Exercise instructions: Extract the complete listing and output it unchanged.
= Beginning of Section =
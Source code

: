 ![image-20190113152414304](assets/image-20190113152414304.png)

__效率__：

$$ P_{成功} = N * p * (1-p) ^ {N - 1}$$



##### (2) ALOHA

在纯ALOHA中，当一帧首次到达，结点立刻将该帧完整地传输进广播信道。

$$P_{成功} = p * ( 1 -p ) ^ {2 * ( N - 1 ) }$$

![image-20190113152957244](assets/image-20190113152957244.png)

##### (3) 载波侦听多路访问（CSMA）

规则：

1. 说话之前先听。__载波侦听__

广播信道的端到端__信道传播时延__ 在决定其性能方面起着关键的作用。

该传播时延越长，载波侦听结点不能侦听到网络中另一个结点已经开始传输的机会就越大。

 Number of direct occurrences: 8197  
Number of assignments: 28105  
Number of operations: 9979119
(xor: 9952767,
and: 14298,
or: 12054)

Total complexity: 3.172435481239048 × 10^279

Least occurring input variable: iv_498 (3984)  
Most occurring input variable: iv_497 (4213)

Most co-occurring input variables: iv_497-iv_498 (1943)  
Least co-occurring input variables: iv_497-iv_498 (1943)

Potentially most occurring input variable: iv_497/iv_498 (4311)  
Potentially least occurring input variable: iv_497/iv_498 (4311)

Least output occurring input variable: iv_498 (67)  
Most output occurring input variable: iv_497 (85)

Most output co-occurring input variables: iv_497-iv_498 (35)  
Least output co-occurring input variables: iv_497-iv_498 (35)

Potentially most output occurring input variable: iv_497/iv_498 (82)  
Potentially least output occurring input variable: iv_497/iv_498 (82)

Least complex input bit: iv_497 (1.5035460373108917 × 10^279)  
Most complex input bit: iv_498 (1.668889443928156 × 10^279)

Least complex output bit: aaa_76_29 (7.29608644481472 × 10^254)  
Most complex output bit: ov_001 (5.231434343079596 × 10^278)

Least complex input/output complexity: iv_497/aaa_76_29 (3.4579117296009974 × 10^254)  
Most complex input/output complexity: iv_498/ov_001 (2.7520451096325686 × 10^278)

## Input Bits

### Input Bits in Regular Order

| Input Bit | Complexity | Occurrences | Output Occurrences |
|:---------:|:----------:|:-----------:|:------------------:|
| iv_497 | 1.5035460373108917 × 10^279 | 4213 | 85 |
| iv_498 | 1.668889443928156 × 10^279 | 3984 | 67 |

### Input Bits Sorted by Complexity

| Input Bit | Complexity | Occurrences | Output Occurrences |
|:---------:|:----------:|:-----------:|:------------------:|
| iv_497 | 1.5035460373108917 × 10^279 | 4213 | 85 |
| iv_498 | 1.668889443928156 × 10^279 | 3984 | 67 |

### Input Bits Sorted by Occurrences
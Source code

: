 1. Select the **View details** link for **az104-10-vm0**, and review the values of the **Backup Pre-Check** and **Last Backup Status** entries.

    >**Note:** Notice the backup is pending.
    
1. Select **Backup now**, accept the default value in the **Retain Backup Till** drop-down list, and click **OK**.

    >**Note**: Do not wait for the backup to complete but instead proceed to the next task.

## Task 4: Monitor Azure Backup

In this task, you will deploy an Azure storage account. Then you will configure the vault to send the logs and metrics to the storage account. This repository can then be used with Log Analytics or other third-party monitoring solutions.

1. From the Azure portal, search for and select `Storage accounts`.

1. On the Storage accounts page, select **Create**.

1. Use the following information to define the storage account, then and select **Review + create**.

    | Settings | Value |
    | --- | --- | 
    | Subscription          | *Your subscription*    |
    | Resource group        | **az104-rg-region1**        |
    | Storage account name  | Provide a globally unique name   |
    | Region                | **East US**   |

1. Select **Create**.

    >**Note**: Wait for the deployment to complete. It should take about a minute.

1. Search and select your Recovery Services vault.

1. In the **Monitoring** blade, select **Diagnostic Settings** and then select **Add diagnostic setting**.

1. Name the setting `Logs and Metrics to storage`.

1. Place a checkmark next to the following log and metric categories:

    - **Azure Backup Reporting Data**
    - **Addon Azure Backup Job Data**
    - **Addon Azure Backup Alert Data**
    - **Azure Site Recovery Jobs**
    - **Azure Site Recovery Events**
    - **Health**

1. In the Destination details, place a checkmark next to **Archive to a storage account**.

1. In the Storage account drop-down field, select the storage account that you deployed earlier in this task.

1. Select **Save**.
= End of Section =
Final answer:
Source code

: ![image-20190113152414304](assets/image-20190113152414304.png)

__效率__：

$$ P_{成功} = N * p * (1-p) ^ {N - 1}$$



##### (2) ALOHA

在纯ALOHA中，当一帧首次到达，结点立刻将该帧完整地传输进广播信道。

$$P_{成功} = p * ( 1 -p ) ^ {2 * ( N - 1 ) }$$

![image-20190113152957244](assets/image-20190113152957244.png)

##### (3) 载波侦听多路访问（CSMA）

规则：

1. 说话之前先听。__载波侦听__

广播信道的端到端__信道传播时延__ 在决定其性能方面起着关键的作用。

该传播时延越长，载波侦听结点不能侦听到网络中另一个结点已经开始传输的机会就越大。

 Number of direct occurrences: 8197  
Number of assignments: 28105  
Number of operations: 9979119
(xor: 9952767,
and: 14298,
or: 12054)

Total complexity: 3.172435481239048 × 10^279

Least occurring input variable: iv_498 (3984)  
Most occurring input variable: iv_497 (4213)

Most co-occurring input variables: iv_497-iv_498 (1943)  
Least co-occurring input variables: iv_497-iv_498 (1943)

Potentially most occurring input variable: iv_497/iv_498 (4311)  
Potentially least occurring input variable: iv_497/iv_498 (4311)

Least output occurring input variable: iv_498 (67)  
Most output occurring input variable: iv_497 (85)

Most output co-occurring input variables: iv_497-iv_498 (35)  
Least output co-occurring input variables: iv_497-iv_498 (35)

Potentially most output occurring input variable: iv_497/iv_498 (82)  
Potentially least output occurring input variable: iv_497/iv_498 (82)

Least complex input bit: iv_497 (1.5035460373108917 × 10^279)  
Most complex input bit: iv_498 (1.668889443928156 × 10^279)

Least complex output bit: aaa_76_29 (7.29608644481472 × 10^254)  
Most complex output bit: ov_001 (5.231434343079596 × 10^278)

Least complex input/output complexity: iv_497/aaa_76_29 (3.4579117296009974 × 10^254)  
Most complex input/output complexity: iv_498/ov_001 (2.7520451096325686 × 10^278)

## Input Bits

### Input Bits in Regular Order

| Input Bit | Complexity | Occurrences | Output Occurrences |
|:---------:|:----------:|:-----------:|:------------------:|
| iv_497 | 1.5035460373108917 × 10^279 | 4213 | 85 |
| iv_498 | 1.668889443928156 × 10^279 | 3984 | 67 |

### Input Bits Sorted by Complexity

| Input Bit | Complexity | Occurrences | Output Occurrences |
|:---------:|:----------:|:-----------:|:------------------:|
| iv_497 | 1.5035460373108917 × 10^279 | 4213 | 85 |
| iv_498 | 1.668889443928156 × 10^279 | 3984 | 67 |

### Input Bits Sorted by Occurrences
Source code

: 1. Select the **View details** link for **az104-10-vm0**, and review the values of the **Backup Pre-Check** and **Last Backup Status** entries.

    >**Note:** Notice the backup is pending.
    
1. Select **Backup now**, accept the default value in the **Retain Backup Till** drop-down list, and click **OK**.

    >**Note**: Do not wait for the backup to complete but instead proceed to the next task.

## Task 4: Monitor Azure Backup

In this task, you will deploy an Azure storage account. Then you will configure the vault to send the logs and metrics to the storage account. This repository can then be used with Log Analytics or other third-party monitoring solutions.

1. From the Azure portal, search for and select `Storage accounts`.

1. On the Storage accounts page, select **Create**.

1. Use the following information to define the storage account, then and select **Review + create**.

    | Settings | Value |
    | --- | --- | 
    | Subscription          | *Your subscription*    |
    | Resource group        | **az104-rg-region1**        |
    | Storage account name  | Provide a globally unique name   |
    | Region                | **East US**   |

1. Select **Create**.

    >**Note**: Wait for the deployment to complete. It should take about a minute.

1. Search and select your Recovery Services vault.

1. In the **Monitoring** blade, select **Diagnostic Settings** and then select **Add diagnostic setting**.

1. Name the setting `Logs and Metrics to storage`.

1. Place a checkmark next to the following log and metric categories:

    - **Azure Backup Reporting Data**
    - **Addon Azure Backup Job Data**
    - **Addon Azure Backup Alert Data**
    - **Azure Site Recovery Jobs**
    - **Azure Site Recovery Events**
    - **Health**

1. In the Destination details, place a checkmark next to **Archive to a storage account**.

1. In the Storage account drop-down field, select the storage account that you deployed earlier in this task.

1. Select **Save**.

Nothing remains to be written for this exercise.